Ketua Umum KKBMM Djamaludin Koedoeboen menerangkan pernyataan Wiranto tidak pantas dikeluarkan dari seorang pejabat negara. Sehingga, hal itu menimbulkan sakit hati bagi warga Maluku yang terkena musibah.
"Bahwa para Pejabat Negara sudah tidak menganggap kami yang di Maluku sebagai bagian dari NKRI, maka adalah lebih baik apabila Bapak menghapus pulau-pulau Maluku dari Peta Indonesia, kalau perlu keluarkan kami Maluku dari NKRI agar Negara tidak perlu mengeluarkan Anggaran sebagai cermin beban Negara terhadap orang-orang Maluku," tulis surat yang ditandatangani Ketua Umum KKBMM Djamaludin Koedoeboen tanggal 1 Oktober 2019, Kamis, 3 Oktober 2019.
Bagi Djamaludin ada kebaikan yang perlu diambil dari bencana gempa yang kini melanda Maluku, yakni momen warga antar suku dan agama yang pernah terpecah kini saling membantu dan menguatkan.
Djamaludin mengungkit peristiwa konflik etnis-politik yang melibatkan agama di kepulauan Maluku, khususnya pulau Ambon dan Halmahera.
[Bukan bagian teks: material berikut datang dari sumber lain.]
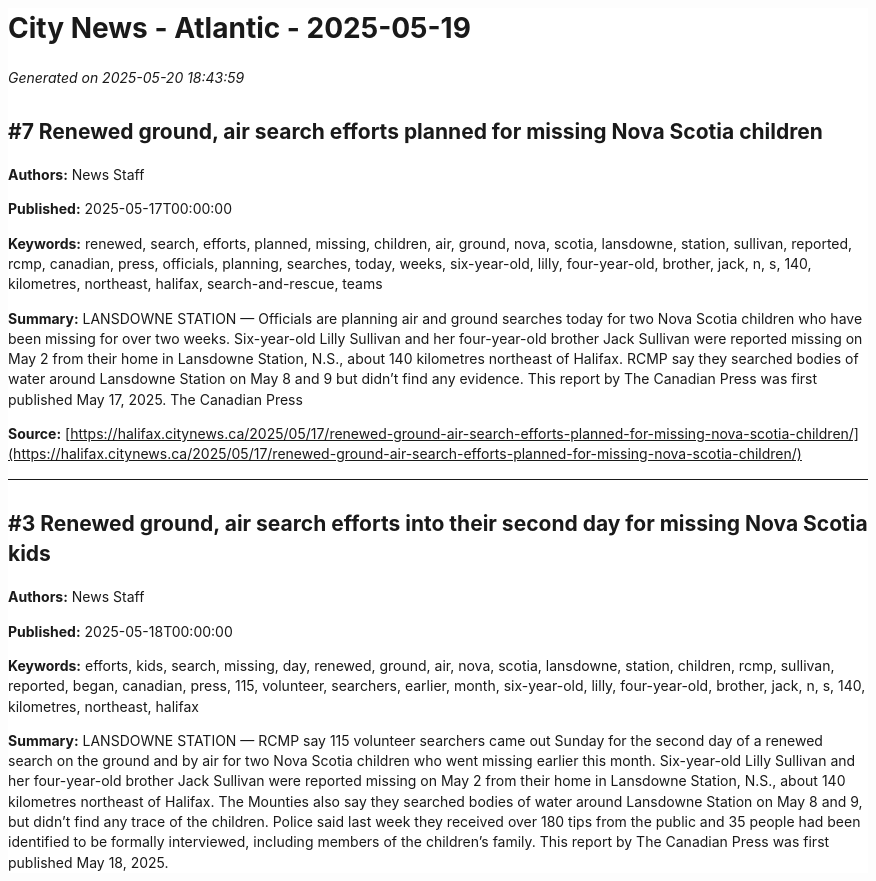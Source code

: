 # City News - Atlantic - 2025-05-19

*Generated on 2025-05-20 18:43:59*

## #7 Renewed ground, air search efforts planned for missing Nova Scotia children

**Authors:** News Staff

**Published:** 2025-05-17T00:00:00

**Keywords:** renewed, search, efforts, planned, missing, children, air, ground, nova, scotia, lansdowne, station, sullivan, reported, rcmp, canadian, press, officials, planning, searches, today, weeks, six-year-old, lilly, four-year-old, brother, jack, n, s, 140, kilometres, northeast, halifax, search-and-rescue, teams

**Summary:** LANSDOWNE STATION — Officials are planning air and ground searches today for two Nova Scotia children who have been missing for over two weeks.
Six-year-old Lilly Sullivan and her four-year-old brother Jack Sullivan were reported missing on May 2 from their home in Lansdowne Station, N.S., about 140 kilometres northeast of Halifax.
RCMP say they searched bodies of water around Lansdowne Station on May 8 and 9 but didn’t find any evidence.
This report by The Canadian Press was first published May 17, 2025.
The Canadian Press

**Source:** [https://halifax.citynews.ca/2025/05/17/renewed-ground-air-search-efforts-planned-for-missing-nova-scotia-children/](https://halifax.citynews.ca/2025/05/17/renewed-ground-air-search-efforts-planned-for-missing-nova-scotia-children/)

---

## #3 Renewed ground, air search efforts into their second day for missing Nova Scotia kids

**Authors:** News Staff

**Published:** 2025-05-18T00:00:00

**Keywords:** efforts, kids, search, missing, day, renewed, ground, air, nova, scotia, lansdowne, station, children, rcmp, sullivan, reported, began, canadian, press, 115, volunteer, searchers, earlier, month, six-year-old, lilly, four-year-old, brother, jack, n, s, 140, kilometres, northeast, halifax

**Summary:** LANSDOWNE STATION — RCMP say 115 volunteer searchers came out Sunday for the second day of a renewed search on the ground and by air for two Nova Scotia children who went missing earlier this month.
Six-year-old Lilly Sullivan and her four-year-old brother Jack Sullivan were reported missing on May 2 from their home in Lansdowne Station, N.S., about 140 kilometres northeast of Halifax.
The Mounties also say they searched bodies of water around Lansdowne Station on May 8 and 9, but didn’t find any trace of the children.
Police said last week they received over 180 tips from the public and 35 people had been identified to be formally interviewed, including members of the children’s family.
This report by The Canadian Press was first published May 18, 2025.
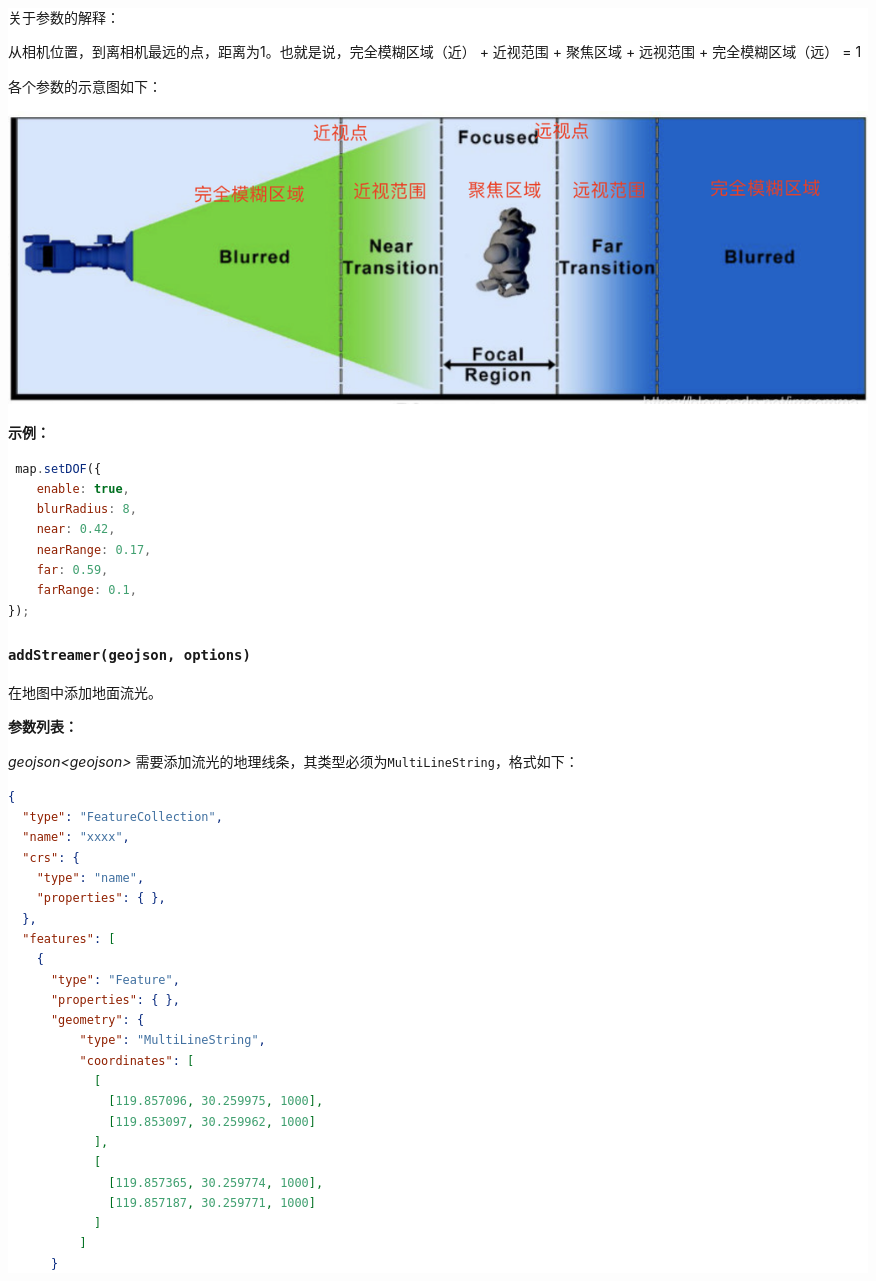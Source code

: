 关于参数的解释：

从相机位置，到离相机最远的点，距离为1。也就是说，完全模糊区域（近） + 近视范围 + 聚焦区域 + 远视范围 + 完全模糊区域（远） = 1

各个参数的示意图如下：

<img src="../assets/images/dof.png"/>

**示例：**
```js
 map.setDOF({
    enable: true,
    blurRadius: 8,
    near: 0.42,
    nearRange: 0.17,
    far: 0.59,
    farRange: 0.1,
});
```

### `addStreamer(geojson, options)`
在地图中添加地面流光。

**参数列表：**

*geojson\<geojson>* 需要添加流光的地理线条，其类型必须为`MultiLineString`，格式如下：
```json
{
  "type": "FeatureCollection",
  "name": "xxxx",
  "crs": {
    "type": "name",
    "properties": { },
  },
  "features": [
    {
      "type": "Feature",
      "properties": { },
      "geometry": {
          "type": "MultiLineString",
          "coordinates": [
            [
              [119.857096, 30.259975, 1000],
              [119.853097, 30.259962, 1000]
            ],
            [
              [119.857365, 30.259774, 1000],
              [119.857187, 30.259771, 1000]
            ]
          ]
      }
```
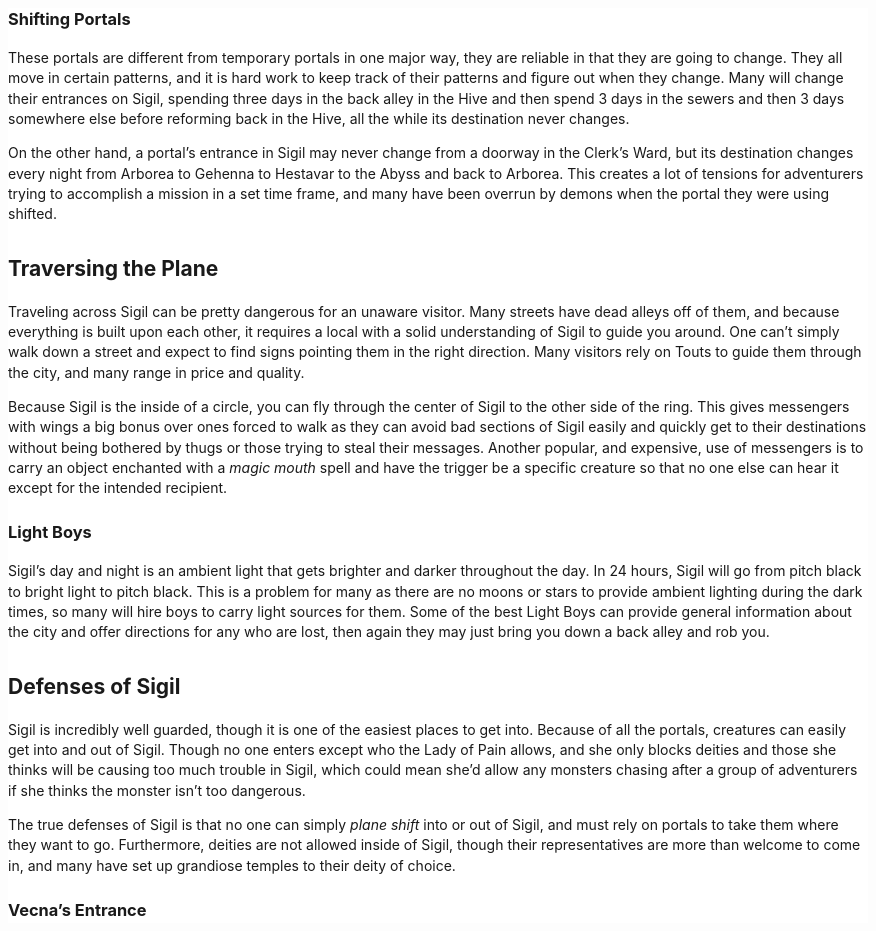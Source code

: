 ### Shifting Portals

These portals are different from temporary portals in one major way, they are reliable in that they are going to change. They all move in certain patterns, and it is hard work to keep track of their patterns and figure out when they change. Many will change their entrances on Sigil, spending three days in the back alley in the Hive and then spend 3 days in the sewers and then 3 days somewhere else before reforming back in the Hive, all the while its destination never changes.

On the other hand, a portal’s entrance in Sigil may never change from a doorway in the Clerk’s Ward, but its destination changes every night from Arborea to Gehenna to Hestavar to the Abyss and back to Arborea. This creates a lot of tensions for adventurers trying to accomplish a mission in a set time frame, and many have been overrun by demons when the portal they were using shifted.

## Traversing the Plane

Traveling across Sigil can be pretty dangerous for an unaware visitor. Many streets have dead alleys off of them, and because everything is built upon each other, it requires a local with a solid understanding of Sigil to guide you around. One can’t simply walk down a street and expect to find signs pointing them in the right direction. Many visitors rely on Touts to guide them through the city, and many range in price and quality.

Because Sigil is the inside of a circle, you can fly through the center of Sigil to the other side of the ring. This gives messengers with wings a big bonus over ones forced to walk as they can avoid bad sections of Sigil easily and quickly get to their destinations without being bothered by thugs or those trying to steal their messages. Another popular, and expensive, use of messengers is to carry an object enchanted with a _magic mouth_ spell and have the trigger be a specific creature so that no one else can hear it except for the intended recipient.

### Light Boys

Sigil’s day and night is an ambient light that gets brighter and darker throughout the day. In 24 hours, Sigil will go from pitch black to bright light to pitch black. This is a problem for many as there are no moons or stars to provide ambient lighting during the dark times, so many will hire boys to carry light sources for them. Some of the best Light Boys can provide general information about the city and offer directions for any who are lost, then again they may just bring you down a back alley and rob you.

## Defenses of Sigil

Sigil is incredibly well guarded, though it is one of the easiest places to get into. Because of all the portals, creatures can easily get into and out of Sigil. Though no one enters except who the Lady of Pain allows, and she only blocks deities and those she thinks will be causing too much trouble in Sigil, which could mean she’d allow any monsters chasing after a group of adventurers if she thinks the monster isn’t too dangerous.

The true defenses of Sigil is that no one can simply _plane shift_ into or out of Sigil, and must rely on portals to take them where they want to go. Furthermore, deities are not allowed inside of Sigil, though their representatives are more than welcome to come in, and many have set up grandiose temples to their deity of choice.

### Vecna’s Entrance

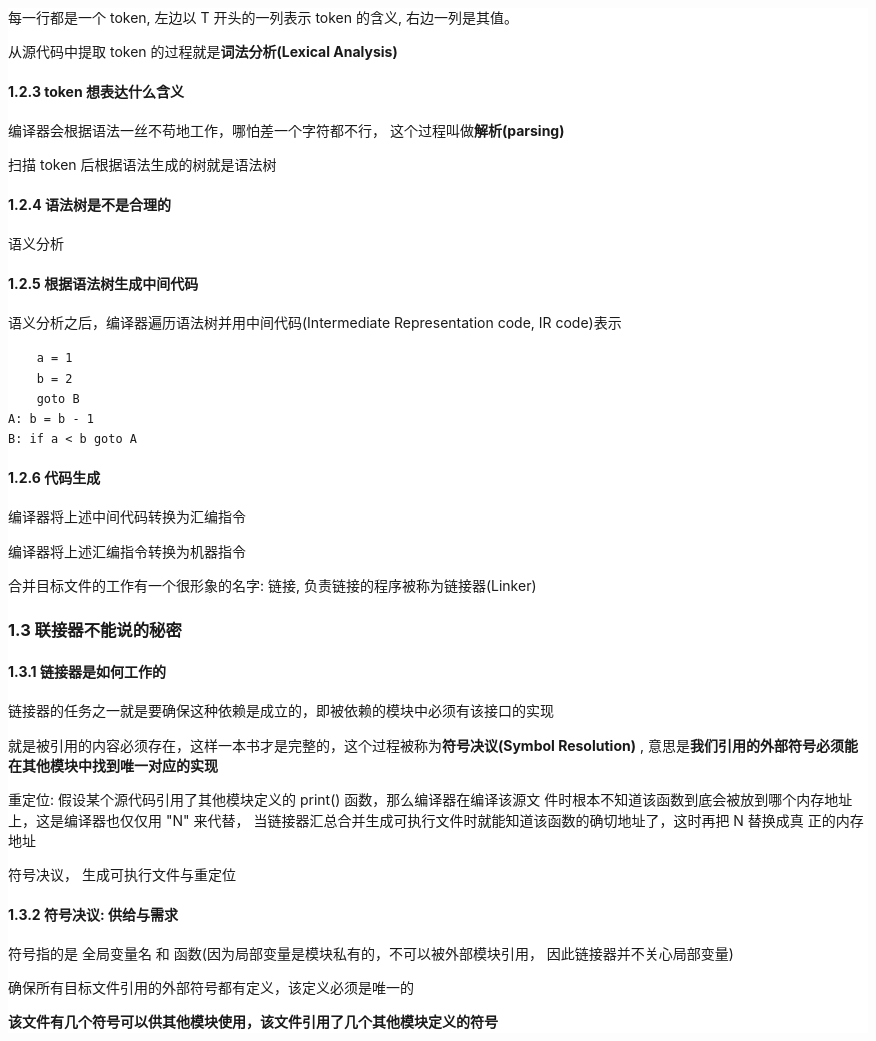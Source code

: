 每一行都是一个 token, 左边以 T 开头的一列表示 token 的含义, 右边一列是其值。

从源代码中提取 token 的过程就是**词法分析(Lexical Analysis)**

#### 1.2.3 token 想表达什么含义

编译器会根据语法一丝不苟地工作，哪怕差一个字符都不行， 这个过程叫做**解析(parsing)**

扫描 token 后根据语法生成的树就是语法树

#### 1.2.4 语法树是不是合理的

语义分析

#### 1.2.5 根据语法树生成中间代码

语义分析之后，编译器遍历语法树并用中间代码(Intermediate Representation code, IR code)表示

```
    a = 1
    b = 2
    goto B
A: b = b - 1
B: if a < b goto A
```

#### 1.2.6 代码生成

编译器将上述中间代码转换为汇编指令

编译器将上述汇编指令转换为机器指令

合并目标文件的工作有一个很形象的名字: 链接, 负责链接的程序被称为链接器(Linker)

### 1.3 联接器不能说的秘密

#### 1.3.1 链接器是如何工作的

链接器的任务之一就是要确保这种依赖是成立的，即被依赖的模块中必须有该接口的实现

就是被引用的内容必须存在，这样一本书才是完整的，这个过程被称为**符号决议(Symbol
Resolution)** , 意思是**我们引用的外部符号必须能在其他模块中找到唯一对应的实现**

重定位: 假设某个源代码引用了其他模块定义的 print() 函数，那么编译器在编译该源文
件时根本不知道该函数到底会被放到哪个内存地址上，这是编译器也仅仅用 "N" 来代替，
当链接器汇总合并生成可执行文件时就能知道该函数的确切地址了，这时再把 N 替换成真
正的内存地址

符号决议， 生成可执行文件与重定位


#### 1.3.2 符号决议: 供给与需求

符号指的是 全局变量名 和 函数(因为局部变量是模块私有的，不可以被外部模块引用，
因此链接器并不关心局部变量)

确保所有目标文件引用的外部符号都有定义，该定义必须是唯一的

**该文件有几个符号可以供其他模块使用，该文件引用了几个其他模块定义的符号**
Konflik yang bermula pada era Reformasi awal 1999 hingga penandatanganan Piagam Malino II tanggal 13 Februari 2002 itu seolah tak mendapatkan penanganan yang serius oleh pemerintah saat itu.
"Bahwa hal ini bukan hanya soal gempa, tetapi dalam banyak hal, Negara kerap tidak hadir bersentuhan dengan kami yang di Maluku, kami sudah sering dikecewakan, sebagai contoh paling nyata ketika terjadi kerusuhan 20 tahun silam, Bapak Wiranto selaku Panglima ABRI (sekarang TNI) telah gagal mengemban tugas, paling tidak mencegah warga negara berseteru," tulis dia.
Wiranto Minta Maaf
Akhirnya, pada Rabu, 2 Oktober 2019 Wiranto mengklarifikasi ucapannya yang menyulut emosi warga Maluku. Menurutnya, warga Maluku dibohongi dengan informasi soal gempa susulan dan tsunami.
Sehingga, ia menganggap jumlah pengungsi menjadi sangat banyak dan membebani pemerintah pusat dan daerah.
"Tidak ada alasan dan tidak mungkin saya sengaja melukai hati masyarakat Maluku yang sedang terkena musibah," ujar Wiranto dalam keterangan tertulis, Rabu, 2 Oktober 2019.
Atas kejadian itu, Wiranto menyampaikan pemerintah merasa perlu memberi penjelasan kepada masyarakat tentang keadaan yang sebenarnya.
Pasalnya, bertambah banyak pengungsi akan mengakibatkan masalah yang dihadapi, seperti pendidikan anak-anak hingga risiko penyakit.
"Hasil rapat koordinasi yang dihadiri Kepala BNPB, Menteri Sosial, Menteri Kesehatan, Panglima TNI, Kapolri, dan Kabin di kantor Kemenkopolhukam," ujar Wiranto.
Wirantu, akhirnya meminta maaf kepada masyarakat Maluku atas pernyatannya yang menyebut pengungsi Ambon menjadi beban. Ia tak bermaksud menyebut pengungsi Ambon sebagai beban pemerintah. Namun demikian, ia tetap meminta maaf agar tak ada lagi pihak yang tersinggung.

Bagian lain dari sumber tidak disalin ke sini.